The website Gransnet, an online community for the over-50s, is launching a series of local sites.
The new service has received money from the Nominet Trust, a charity which funds technology projects with a social purpose.
So far 20 "local editors", all aged over 50 themselves, have been recruited by the site.
Ofcom figures suggest that 7.5 million UK adults have never been online, and two fifths of those are aged over 75.
"Many older people in the UK are still not online, leaving them potentially isolated and at a disadvantage," said Martha Lane Fox, the UK's Digital Champion.
The website Gransnet, an online community for the over-50s, is launching a series of local sites.
Two fifths of British people who have never been online are over 75
Baroness Lane-Fox said she hoped the local Gransnet service, which will contain information about events, classes, volunteering opportunities and other activities relevant to specific areas, would offer an incentive for more older people to get online.
The first wave of areas to receive the local service includes Blackburn, Edinburgh, Oxfordshire and Worthing, but "anonymous locals" have already started their own versions in Lancashire, Warwickshire, Exeter, Kent, Leeds and Liverpool, according to Gransnet.
"Our members have already started meeting up of their own accord and local sites will make that much easier," said Gransnet founder Geraldine Bedell.

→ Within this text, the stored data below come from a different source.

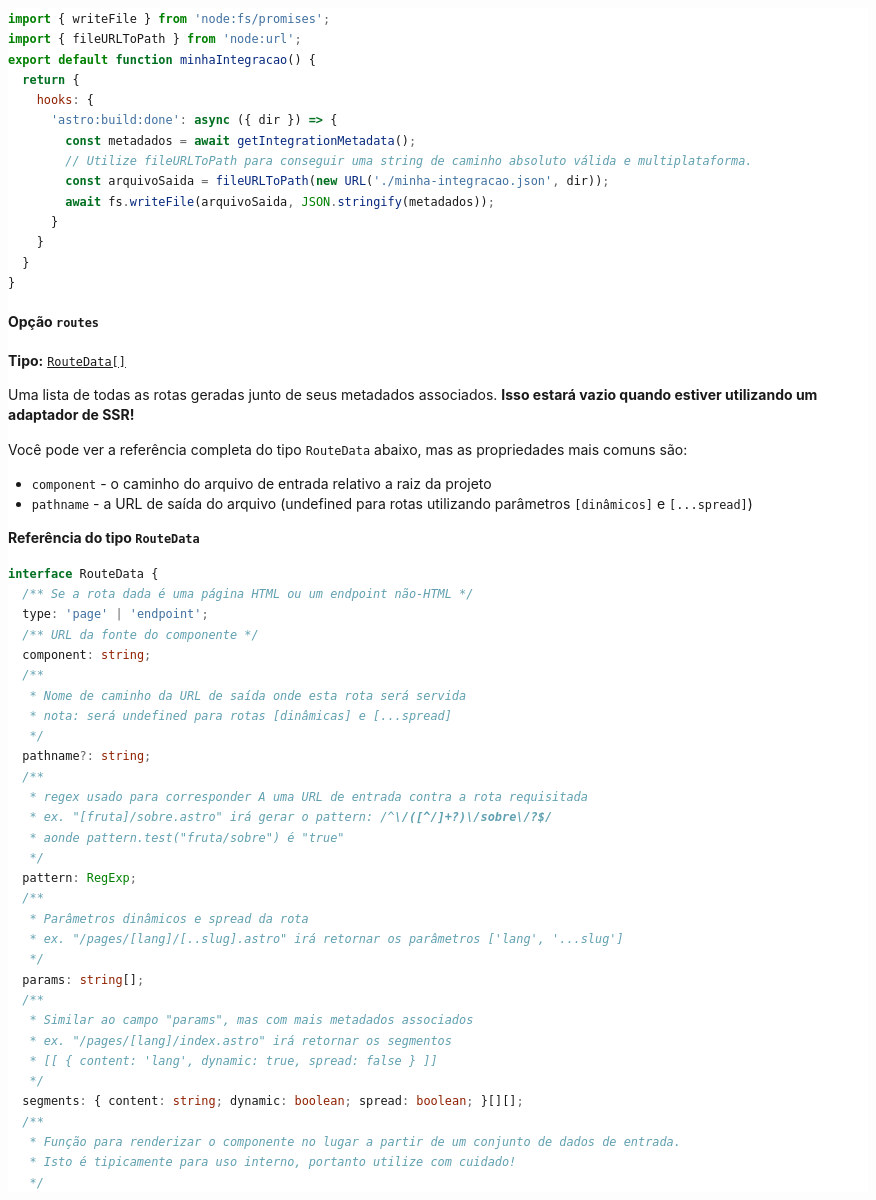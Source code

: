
 ```js
import { writeFile } from 'node:fs/promises';
import { fileURLToPath } from 'node:url';
export default function minhaIntegracao() {
  return {
    hooks: {
      'astro:build:done': async ({ dir }) => {
        const metadados = await getIntegrationMetadata();
        // Utilize fileURLToPath para conseguir uma string de caminho absoluto válida e multiplataforma. 
        const arquivoSaida = fileURLToPath(new URL('./minha-integracao.json', dir));
        await fs.writeFile(arquivoSaida, JSON.stringify(metadados));
      }
    }
  }
}
```

#### Opção `routes`

**Tipo:** [`RouteData[]`](https://github.com/withastro/astro/blob/main/packages/astro/src/%40types/astro.ts#L973)

Uma lista de todas as rotas geradas junto de seus metadados associados. **Isso estará vazio quando estiver utilizando um adaptador de SSR!**

Você pode ver a referência completa do tipo `RouteData` abaixo, mas as propriedades mais comuns são:

- `component` - o caminho do arquivo de entrada relativo a raiz da projeto
- `pathname` - a URL de saída do arquivo (undefined para rotas utilizando parâmetros `[dinâmicos]` e `[...spread]`)

**Referência do tipo `RouteData`**

```ts
interface RouteData {
  /** Se a rota dada é uma página HTML ou um endpoint não-HTML */
  type: 'page' | 'endpoint';
  /** URL da fonte do componente */
  component: string;
  /**
   * Nome de caminho da URL de saída onde esta rota será servida
   * nota: será undefined para rotas [dinâmicas] e [...spread]
   */
  pathname?: string;
  /** 
   * regex usado para corresponder A uma URL de entrada contra a rota requisitada
   * ex. "[fruta]/sobre.astro" irá gerar o pattern: /^\/([^/]+?)\/sobre\/?$/
   * aonde pattern.test("fruta/sobre") é "true"
   */
  pattern: RegExp;
  /**
   * Parâmetros dinâmicos e spread da rota
   * ex. "/pages/[lang]/[..slug].astro" irá retornar os parâmetros ['lang', '...slug']
   */
  params: string[];
  /**
   * Similar ao campo "params", mas com mais metadados associados
   * ex. "/pages/[lang]/index.astro" irá retornar os segmentos
   * [[ { content: 'lang', dynamic: true, spread: false } ]]
   */
  segments: { content: string; dynamic: boolean; spread: boolean; }[][];
  /** 
   * Função para renderizar o componente no lugar a partir de um conjunto de dados de entrada.
   * Isto é tipicamente para uso interno, portanto utilize com cuidado!
   */
```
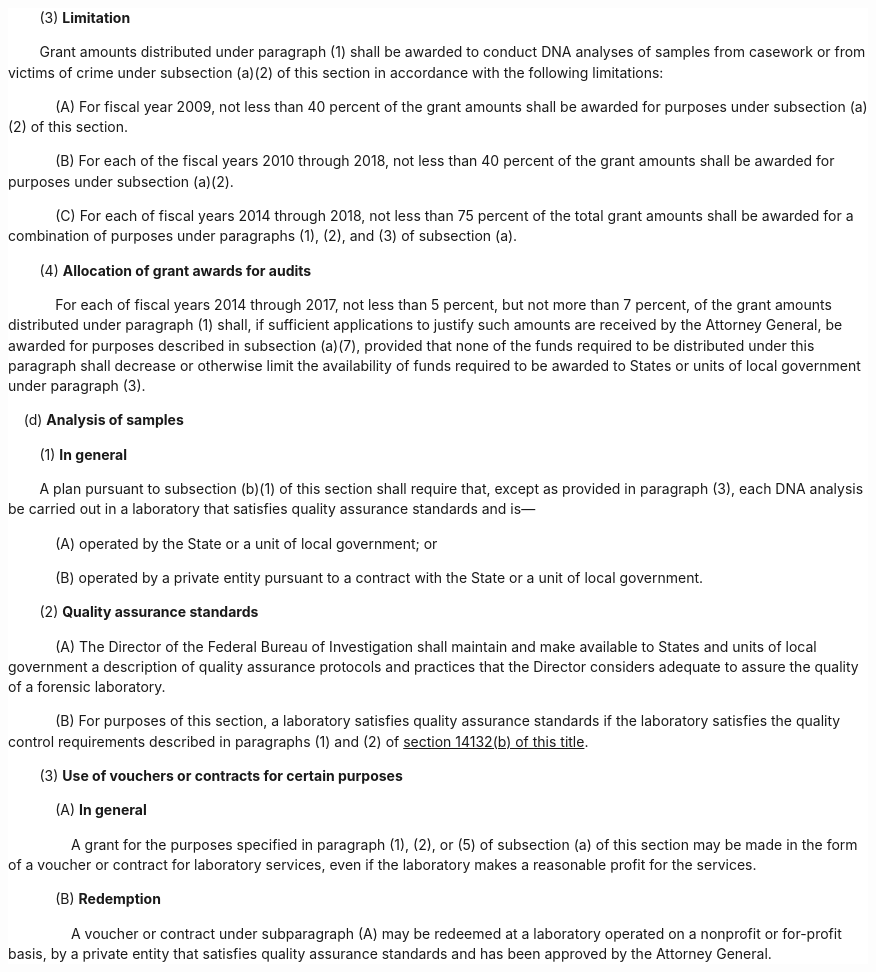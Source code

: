         (3) __Limitation__ 

        Grant amounts distributed under paragraph (1) shall be awarded to conduct DNA analyses of samples from casework or from victims of crime under subsection (a)(2) of this section in accordance with the following limitations:

            (A) For fiscal year 2009, not less than 40 percent of the grant amounts shall be awarded for purposes under subsection (a)(2) of this section.

            (B) For each of the fiscal years 2010 through 2018, not less than 40 percent of the grant amounts shall be awarded for purposes under subsection (a)(2).

            (C) For each of fiscal years 2014 through 2018, not less than 75 percent of the total grant amounts shall be awarded for a combination of purposes under paragraphs (1), (2), and (3) of subsection (a).

        (4) __Allocation of grant awards for audits__ 

            For each of fiscal years 2014 through 2017, not less than 5 percent, but not more than 7 percent, of the grant amounts distributed under paragraph (1) shall, if sufficient applications to justify such amounts are received by the Attorney General, be awarded for purposes described in subsection (a)(7), provided that none of the funds required to be distributed under this paragraph shall decrease or otherwise limit the availability of funds required to be awarded to States or units of local government under paragraph (3).

    (d) __Analysis of samples__ 

        (1) __In general__ 

        A plan pursuant to subsection (b)(1) of this section shall require that, except as provided in paragraph (3), each DNA analysis be carried out in a laboratory that satisfies quality assurance standards and is—

            (A) operated by the State or a unit of local government; or

            (B) operated by a private entity pursuant to a contract with the State or a unit of local government.

        (2) __Quality assurance standards__ 

            (A) The Director of the Federal Bureau of Investigation shall maintain and make available to States and units of local government a description of quality assurance protocols and practices that the Director considers adequate to assure the quality of a forensic laboratory.

            (B) For purposes of this section, a laboratory satisfies quality assurance standards if the laboratory satisfies the quality control requirements described in paragraphs (1) and (2) of [section 14132(b) of this title][/us/usc/t42/s14132/b].

        (3) __Use of vouchers or contracts for certain purposes__ 

            (A) __In general__ 

                A grant for the purposes specified in paragraph (1), (2), or (5) of subsection (a) of this section may be made in the form of a voucher or contract for laboratory services, even if the laboratory makes a reasonable profit for the services.

            (B) __Redemption__ 

                A voucher or contract under subparagraph (A) may be redeemed at a laboratory operated on a nonprofit or for-profit basis, by a private entity that satisfies quality assurance standards and has been approved by the Attorney General.


[/us/usc/t42/s14132/b/3]: https://publicdocs.github.io/go/links?ns=uslm&ref=%2Fus%2Fusc%2Ft42%2Fs14132%2Fb%2F3
[/us/usc/t42/s14132/b]: https://publicdocs.github.io/go/links?ns=uslm&ref=%2Fus%2Fusc%2Ft42%2Fs14132%2Fb
[/us/usc/t42/s14131]: https://publicdocs.github.io/go/links?ns=uslm&ref=%2Fus%2Fusc%2Ft42%2Fs14131
[/us/pl/106/546/s2]: https://publicdocs.github.io/go/links?ns=uslm&ref=%2Fus%2Fpl%2F106%2F546%2Fs2
[/us/stat/114/2726]: https://publicdocs.github.io/go/links?ns=uslm&ref=%2Fus%2Fstat%2F114%2F2726
[/us/pl/108/405]: https://publicdocs.github.io/go/links?ns=uslm&ref=%2Fus%2Fpl%2F108%2F405
[/us/stat/118/2266]: https://publicdocs.github.io/go/links?ns=uslm&ref=%2Fus%2Fstat%2F118%2F2266
[/us/pl/109/162/s1003]: https://publicdocs.github.io/go/links?ns=uslm&ref=%2Fus%2Fpl%2F109%2F162%2Fs1003
[/us/stat/119/3085]: https://publicdocs.github.io/go/links?ns=uslm&ref=%2Fus%2Fstat%2F119%2F3085
[/us/pl/110/360/s2]: https://publicdocs.github.io/go/links?ns=uslm&ref=%2Fus%2Fpl%2F110%2F360%2Fs2
[/us/stat/122/4008]: https://publicdocs.github.io/go/links?ns=uslm&ref=%2Fus%2Fstat%2F122%2F4008
[/us/pl/112/253/s6]: https://publicdocs.github.io/go/links?ns=uslm&ref=%2Fus%2Fpl%2F112%2F253%2Fs6
[/us/stat/126/2409]: https://publicdocs.github.io/go/links?ns=uslm&ref=%2Fus%2Fstat%2F126%2F2409
[/us/pl/113/4]: https://publicdocs.github.io/go/links?ns=uslm&ref=%2Fus%2Fpl%2F113%2F4
[/us/stat/127/127]: https://publicdocs.github.io/go/links?ns=uslm&ref=%2Fus%2Fstat%2F127%2F127
[/us/pl/113/4/s1106]: https://publicdocs.github.io/go/links?ns=uslm&ref=%2Fus%2Fpl%2F113%2F4%2Fs1106
[/us/pl/112/253]: https://publicdocs.github.io/go/links?ns=uslm&ref=%2Fus%2Fpl%2F112%2F253
[/us/stat/126/2407]: https://publicdocs.github.io/go/links?ns=uslm&ref=%2Fus%2Fstat%2F126%2F2407
[/us/usc/t42/s14135]: https://publicdocs.github.io/go/links?ns=uslm&ref=%2Fus%2Fusc%2Ft42%2Fs14135
[/us/usc/t42/s13701]: https://publicdocs.github.io/go/links?ns=uslm&ref=%2Fus%2Fusc%2Ft42%2Fs13701
[/us/pl/106/546]: https://publicdocs.github.io/go/links?ns=uslm&ref=%2Fus%2Fpl%2F106%2F546
[/us/stat/114/2726]: https://publicdocs.github.io/go/links?ns=uslm&ref=%2Fus%2Fstat%2F114%2F2726
[/us/usc/t42/s13701]: https://publicdocs.github.io/go/links?ns=uslm&ref=%2Fus%2Fusc%2Ft42%2Fs13701
[/us/pl/113/4/s1006]: https://publicdocs.github.io/go/links?ns=uslm&ref=%2Fus%2Fpl%2F113%2F4%2Fs1006
[/us/pl/112/253]: https://publicdocs.github.io/go/links?ns=uslm&ref=%2Fus%2Fpl%2F112%2F253
[/us/pl/113/4/s1002/1]: https://publicdocs.github.io/go/links?ns=uslm&ref=%2Fus%2Fpl%2F113%2F4%2Fs1002%2F1
[/us/pl/113/4/s1004/a]: https://publicdocs.github.io/go/links?ns=uslm&ref=%2Fus%2Fpl%2F113%2F4%2Fs1004%2Fa
[/us/pl/113/4/s1004/b]: https://publicdocs.github.io/go/links?ns=uslm&ref=%2Fus%2Fpl%2F113%2F4%2Fs1004%2Fb
[/us/pl/113/4/s1002/2]: https://publicdocs.github.io/go/links?ns=uslm&ref=%2Fus%2Fpl%2F113%2F4%2Fs1002%2F2
[/us/pl/113/4/s1006]: https://publicdocs.github.io/go/links?ns=uslm&ref=%2Fus%2Fpl%2F113%2F4%2Fs1006
[/us/pl/113/4/s1002/3]: https://publicdocs.github.io/go/links?ns=uslm&ref=%2Fus%2Fpl%2F113%2F4%2Fs1002%2F3
[/us/pl/113/4/s1002/3]: https://publicdocs.github.io/go/links?ns=uslm&ref=%2Fus%2Fpl%2F113%2F4%2Fs1002%2F3
[/us/pl/110/360/s2/1/B]: https://publicdocs.github.io/go/links?ns=uslm&ref=%2Fus%2Fpl%2F110%2F360%2Fs2%2F1%2FB
[/us/pl/110/360/s2/1/A]: https://publicdocs.github.io/go/links?ns=uslm&ref=%2Fus%2Fpl%2F110%2F360%2Fs2%2F1%2FA
[/us/pl/110/360/s2/1/A]: https://publicdocs.github.io/go/links?ns=uslm&ref=%2Fus%2Fpl%2F110%2F360%2Fs2%2F1%2FA
[/us/pl/110/360/s2/2]: https://publicdocs.github.io/go/links?ns=uslm&ref=%2Fus%2Fpl%2F110%2F360%2Fs2%2F2
[/us/pl/109/162]: https://publicdocs.github.io/go/links?ns=uslm&ref=%2Fus%2Fpl%2F109%2F162
[/us/pl/108/405/s202/a/1]: https://publicdocs.github.io/go/links?ns=uslm&ref=%2Fus%2Fpl%2F108%2F405%2Fs202%2Fa%2F1
[/us/pl/108/405/s202/a/2/A]: https://publicdocs.github.io/go/links?ns=uslm&ref=%2Fus%2Fpl%2F108%2F405%2Fs202%2Fa%2F2%2FA
[/us/pl/108/405/s202/a/2/B]: https://publicdocs.github.io/go/links?ns=uslm&ref=%2Fus%2Fpl%2F108%2F405%2Fs202%2Fa%2F2%2FB
[/us/pl/108/405/s202/a/2/C]: https://publicdocs.github.io/go/links?ns=uslm&ref=%2Fus%2Fpl%2F108%2F405%2Fs202%2Fa%2F2%2FC
[/us/pl/108/405/s202/b/1/B]: https://publicdocs.github.io/go/links?ns=uslm&ref=%2Fus%2Fpl%2F108%2F405%2Fs202%2Fb%2F1%2FB
[/us/pl/108/405/s202/a/3/A]: https://publicdocs.github.io/go/links?ns=uslm&ref=%2Fus%2Fpl%2F108%2F405%2Fs202%2Fa%2F3%2FA
[/us/pl/108/405/s202/a/3/B]: https://publicdocs.github.io/go/links?ns=uslm&ref=%2Fus%2Fpl%2F108%2F405%2Fs202%2Fa%2F3%2FB
[/us/pl/108/405/s202/a/3/C]: https://publicdocs.github.io/go/links?ns=uslm&ref=%2Fus%2Fpl%2F108%2F405%2Fs202%2Fa%2F3%2FC
[/us/pl/108/405/s202/a/3/D]: https://publicdocs.github.io/go/links?ns=uslm&ref=%2Fus%2Fpl%2F108%2F405%2Fs202%2Fa%2F3%2FD
[/us/pl/108/405/s202/a/3/E]: https://publicdocs.github.io/go/links?ns=uslm&ref=%2Fus%2Fpl%2F108%2F405%2Fs202%2Fa%2F3%2FE
[/us/pl/108/405/s202/a/3/F]: https://publicdocs.github.io/go/links?ns=uslm&ref=%2Fus%2Fpl%2F108%2F405%2Fs202%2Fa%2F3%2FF
[/us/pl/108/405/s202/b/2]: https://publicdocs.github.io/go/links?ns=uslm&ref=%2Fus%2Fpl%2F108%2F405%2Fs202%2Fb%2F2
[/us/pl/108/405/s202/b/3]: https://publicdocs.github.io/go/links?ns=uslm&ref=%2Fus%2Fpl%2F108%2F405%2Fs202%2Fb%2F3
[/us/pl/108/405/s202/a/4/A]: https://publicdocs.github.io/go/links?ns=uslm&ref=%2Fus%2Fpl%2F108%2F405%2Fs202%2Fa%2F4%2FA
[/us/pl/108/405/s202/a/4/B]: https://publicdocs.github.io/go/links?ns=uslm&ref=%2Fus%2Fpl%2F108%2F405%2Fs202%2Fa%2F4%2FB
[/us/pl/108/405/s206]: https://publicdocs.github.io/go/links?ns=uslm&ref=%2Fus%2Fpl%2F108%2F405%2Fs206
[/us/pl/108/405/s202/a/5/A]: https://publicdocs.github.io/go/links?ns=uslm&ref=%2Fus%2Fpl%2F108%2F405%2Fs202%2Fa%2F5%2FA
[/us/pl/108/405/s202/a/5/B]: https://publicdocs.github.io/go/links?ns=uslm&ref=%2Fus%2Fpl%2F108%2F405%2Fs202%2Fa%2F5%2FB
[/us/pl/108/405/s202/a/6]: https://publicdocs.github.io/go/links?ns=uslm&ref=%2Fus%2Fpl%2F108%2F405%2Fs202%2Fa%2F6
[/us/pl/108/405/s202/a/7/A]: https://publicdocs.github.io/go/links?ns=uslm&ref=%2Fus%2Fpl%2F108%2F405%2Fs202%2Fa%2F7%2FA
[/us/pl/108/405/s202/a/7/B]: https://publicdocs.github.io/go/links?ns=uslm&ref=%2Fus%2Fpl%2F108%2F405%2Fs202%2Fa%2F7%2FB
[/us/pl/108/405/s202/b/4]: https://publicdocs.github.io/go/links?ns=uslm&ref=%2Fus%2Fpl%2F108%2F405%2Fs202%2Fb%2F4
[/us/pl/108/405/s202/a/8]: https://publicdocs.github.io/go/links?ns=uslm&ref=%2Fus%2Fpl%2F108%2F405%2Fs202%2Fa%2F8
[/us/pl/108/405/s202/b/5]: https://publicdocs.github.io/go/links?ns=uslm&ref=%2Fus%2Fpl%2F108%2F405%2Fs202%2Fb%2F5
[/us/pl/108/405/s202/b/6]: https://publicdocs.github.io/go/links?ns=uslm&ref=%2Fus%2Fpl%2F108%2F405%2Fs202%2Fb%2F6
[/us/pl/113/4/s1006]: https://publicdocs.github.io/go/links?ns=uslm&ref=%2Fus%2Fpl%2F113%2F4%2Fs1006
[/us/stat/127/134]: https://publicdocs.github.io/go/links?ns=uslm&ref=%2Fus%2Fstat%2F127%2F134
[/us/usc/t42/s14135/a/6]: https://publicdocs.github.io/go/links?ns=uslm&ref=%2Fus%2Fusc%2Ft42%2Fs14135%2Fa%2F6
[/us/pl/113/4/s1003]: https://publicdocs.github.io/go/links?ns=uslm&ref=%2Fus%2Fpl%2F113%2F4%2Fs1003
[/us/stat/127/131]: https://publicdocs.github.io/go/links?ns=uslm&ref=%2Fus%2Fstat%2F127%2F131
[/us/usc/t42/s14135/a/7]: https://publicdocs.github.io/go/links?ns=uslm&ref=%2Fus%2Fusc%2Ft42%2Fs14135%2Fa%2F7
[/us/usc/t42/s14135/n/3]: https://publicdocs.github.io/go/links?ns=uslm&ref=%2Fus%2Fusc%2Ft42%2Fs14135%2Fn%2F3
[/us/usc/t42/s14135/n/4]: https://publicdocs.github.io/go/links?ns=uslm&ref=%2Fus%2Fusc%2Ft42%2Fs14135%2Fn%2F4
[/us/pl/113/4/s1005]: https://publicdocs.github.io/go/links?ns=uslm&ref=%2Fus%2Fpl%2F113%2F4%2Fs1005
[/us/stat/127/132]: https://publicdocs.github.io/go/links?ns=uslm&ref=%2Fus%2Fstat%2F127%2F132
[/us/usc/t42/s13701]: https://publicdocs.github.io/go/links?ns=uslm&ref=%2Fus%2Fusc%2Ft42%2Fs13701
[/us/pl/113/4]: https://publicdocs.github.io/go/links?ns=uslm&ref=%2Fus%2Fpl%2F113%2F4
[/us/usc/t26/s501/c/3]: https://publicdocs.github.io/go/links?ns=uslm&ref=%2Fus%2Fusc%2Ft26%2Fs501%2Fc%2F3
[/us/pl/106/561/s4]: https://publicdocs.github.io/go/links?ns=uslm&ref=%2Fus%2Fpl%2F106%2F561%2Fs4
[/us/stat/114/2791]: https://publicdocs.github.io/go/links?ns=uslm&ref=%2Fus%2Fstat%2F114%2F2791
[/us/pl/106/546/s11]: https://publicdocs.github.io/go/links?ns=uslm&ref=%2Fus%2Fpl%2F106%2F546%2Fs11
[/us/stat/114/2735]: https://publicdocs.github.io/go/links?ns=uslm&ref=%2Fus%2Fstat%2F114%2F2735
[/us/pl/106/561/s4]: https://publicdocs.github.io/go/links?ns=uslm&ref=%2Fus%2Fpl%2F106%2F561%2Fs4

"Occasionally in the past our members have admitted to sometimes feeling lonely... Gransnet Local will extend the support and friendship we offer online into meet-ups and will provide a forum to discuss everything that's going on locally."
Author Kathy Lette, TV presenter Judy Finnegan and actor Timothy Spall are among the high-profile names who have contributed to the Gransnet website.
Recent popular discussion topics include "does sexual fidelity matter?" and "large families", and some of the responses do highlight generational differences.
"I know of a woman who discovered that her husband was being unfaithful because she realised that someone was darning his socks," is the current "quote of the week".